What could a tear flask mean? Is it a mere metaphor? Or is it something that was rooted in everyday life? After consulting Barbara M. Bowen’s Strange Scriptures That Perplex the Western Mind I know for certain it’s the latter.
Bowen, who was associated with the fundamentalist Moody Bible College, had a wonderfully extra-biblical method for deciphering the Bible:
Palestine has changed very little since Bible days, the people are chiefly Ishmaelites and dress, eat, live and think as their ancestors did. They live this very primitive life because their parents and grandparents for a hundred generations have lived so.
They say, “Our father Abraham lived as we do, what was good for him is good for us; what was good enough for yesterday is good enough for tomorrow.”
A better understanding of their lives, their homes, their dress, their work and their ways of thinking will help us to comprehend many Scriptures that now appear strange.
This is one selfish reason why the preservation of not only the disappearing religions of the Middle East should be important to First World Christians. Without their testimony it would be impossible to understanding what flasks and tears really mean in the Psalm above.
Bowen’s Strange Scriptures helps us understand the Psalm in her commentary on the passage from Luke (7:38) about the woman, usually associated with Mary Magdalene, who washes Christ’s feet with her tears and then dries them with her hair:
We find reference in many old books to the custom of collecting the tears of the whole family and preserving them in bottles. Thus King David prays, “Put thou my tears into thy bottle: are they not in thy book?”

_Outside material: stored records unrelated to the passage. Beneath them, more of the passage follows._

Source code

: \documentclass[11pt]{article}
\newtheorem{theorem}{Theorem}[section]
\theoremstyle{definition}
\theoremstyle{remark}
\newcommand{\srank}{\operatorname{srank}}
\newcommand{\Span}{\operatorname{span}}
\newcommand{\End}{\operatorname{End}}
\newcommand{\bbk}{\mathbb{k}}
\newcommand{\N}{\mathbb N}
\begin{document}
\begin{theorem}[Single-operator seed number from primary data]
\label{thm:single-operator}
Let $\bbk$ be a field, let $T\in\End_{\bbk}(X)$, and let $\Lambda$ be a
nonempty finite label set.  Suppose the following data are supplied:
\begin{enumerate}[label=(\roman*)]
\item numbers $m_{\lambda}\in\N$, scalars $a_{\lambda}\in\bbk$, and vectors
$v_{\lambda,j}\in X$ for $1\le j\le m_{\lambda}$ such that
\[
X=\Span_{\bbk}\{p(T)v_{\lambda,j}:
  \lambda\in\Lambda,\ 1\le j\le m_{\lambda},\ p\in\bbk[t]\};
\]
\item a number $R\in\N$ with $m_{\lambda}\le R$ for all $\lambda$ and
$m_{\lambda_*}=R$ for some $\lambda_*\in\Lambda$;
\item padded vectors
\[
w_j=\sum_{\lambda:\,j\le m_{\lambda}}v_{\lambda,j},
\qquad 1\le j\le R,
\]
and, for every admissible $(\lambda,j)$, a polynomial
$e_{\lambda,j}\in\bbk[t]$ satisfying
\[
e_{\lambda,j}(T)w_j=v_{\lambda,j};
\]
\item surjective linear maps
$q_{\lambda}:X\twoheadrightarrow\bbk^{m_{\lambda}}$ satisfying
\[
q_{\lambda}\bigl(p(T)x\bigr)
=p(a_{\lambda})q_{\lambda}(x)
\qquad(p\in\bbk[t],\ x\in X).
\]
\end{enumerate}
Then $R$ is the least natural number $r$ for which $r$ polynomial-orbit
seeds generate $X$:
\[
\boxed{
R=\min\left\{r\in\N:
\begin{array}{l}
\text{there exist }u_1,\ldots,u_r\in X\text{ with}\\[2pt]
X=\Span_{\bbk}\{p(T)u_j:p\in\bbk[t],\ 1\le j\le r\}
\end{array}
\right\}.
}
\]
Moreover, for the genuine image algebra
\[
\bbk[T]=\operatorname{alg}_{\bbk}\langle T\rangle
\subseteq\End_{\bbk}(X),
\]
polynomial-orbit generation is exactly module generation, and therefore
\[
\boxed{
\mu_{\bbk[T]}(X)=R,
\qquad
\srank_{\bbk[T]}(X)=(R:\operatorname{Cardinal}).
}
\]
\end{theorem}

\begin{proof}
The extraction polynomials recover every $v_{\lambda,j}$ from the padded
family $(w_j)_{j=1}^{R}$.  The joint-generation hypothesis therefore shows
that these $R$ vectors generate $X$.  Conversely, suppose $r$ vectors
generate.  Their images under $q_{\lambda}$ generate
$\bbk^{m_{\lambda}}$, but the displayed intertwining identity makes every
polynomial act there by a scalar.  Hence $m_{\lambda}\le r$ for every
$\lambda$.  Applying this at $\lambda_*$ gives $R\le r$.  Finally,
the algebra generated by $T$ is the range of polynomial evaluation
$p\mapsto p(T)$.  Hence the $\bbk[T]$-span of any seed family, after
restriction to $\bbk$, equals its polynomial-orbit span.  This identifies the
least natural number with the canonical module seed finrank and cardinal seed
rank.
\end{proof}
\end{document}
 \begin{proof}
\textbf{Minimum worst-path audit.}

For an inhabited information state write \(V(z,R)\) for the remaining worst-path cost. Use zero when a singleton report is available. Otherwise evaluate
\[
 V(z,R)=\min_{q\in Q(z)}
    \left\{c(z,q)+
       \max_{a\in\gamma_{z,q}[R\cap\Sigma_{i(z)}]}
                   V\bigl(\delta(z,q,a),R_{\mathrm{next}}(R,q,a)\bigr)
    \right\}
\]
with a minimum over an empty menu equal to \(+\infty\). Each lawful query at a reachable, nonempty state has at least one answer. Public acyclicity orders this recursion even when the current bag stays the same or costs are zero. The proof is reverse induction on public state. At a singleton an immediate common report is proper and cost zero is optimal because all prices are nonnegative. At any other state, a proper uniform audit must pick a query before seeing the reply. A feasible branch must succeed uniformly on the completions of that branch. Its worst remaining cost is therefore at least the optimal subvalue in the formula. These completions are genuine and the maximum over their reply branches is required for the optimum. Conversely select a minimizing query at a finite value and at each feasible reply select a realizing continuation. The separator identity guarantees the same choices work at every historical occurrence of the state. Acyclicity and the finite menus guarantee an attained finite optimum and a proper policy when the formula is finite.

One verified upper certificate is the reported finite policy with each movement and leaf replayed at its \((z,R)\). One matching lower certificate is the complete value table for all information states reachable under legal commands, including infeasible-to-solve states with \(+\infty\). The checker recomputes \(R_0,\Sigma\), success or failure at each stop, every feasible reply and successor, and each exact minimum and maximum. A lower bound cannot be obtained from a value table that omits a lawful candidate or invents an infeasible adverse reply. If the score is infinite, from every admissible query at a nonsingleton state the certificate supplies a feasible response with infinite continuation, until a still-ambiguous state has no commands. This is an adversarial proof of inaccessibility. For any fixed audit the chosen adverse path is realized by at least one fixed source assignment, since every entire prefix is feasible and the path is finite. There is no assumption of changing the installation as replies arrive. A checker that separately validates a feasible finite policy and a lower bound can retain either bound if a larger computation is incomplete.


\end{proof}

Tear bottles have been found in very large numbers on opening ancient tombs. They are made of thin glass usually, although the very poor sometimes had just simple pottery bottles, not even baked or glazed. They were all made with a slender body, broad at the base, with a funnel-shaped top. Every member of the family owned a tear bottle and they collected the tears of the whole family.
What purpose did these repositories serve?
When serious trouble or a death occurred in the home, all the relatives came and each one brought his tear bottle with him. As they wept and wailed, the tears rolling down their cheeks, each person took his or her tear bottle and gathered tears from the faces of all present. This bottle was exceedingly sacred to them. It represented all the heartaches, sorrows and bereavements from the grandparents down to the small child. When a person died, his tear bottle was buried with him, as one of his most sacred possessions.
This helps us to a better understanding of what the woman did for her Master. She noticed the very discourteous way in which Christ was treated as a guest in the house of Simon the Pharisee. He provided no water to wash the
Lord’s feet and no oil to anoint his head; so this poor, sinful woman, longing for forgiveness and a new life, took her tear bottle, poured the tears over his tired, dusty feet and wiped them with her long hair. A great sacrifice indeed, done in love and gratitude to the Saviour. They could not be replaced and she might die without a bottle of tears to be buried with her in her tomb.
How strange and beautiful is this? Could we use more peace in the Middle East? There’s nothing strange about this little Bible meeting turning towards geopolitics, because the separation between Church and state is a convenient fiction never practiced in reality.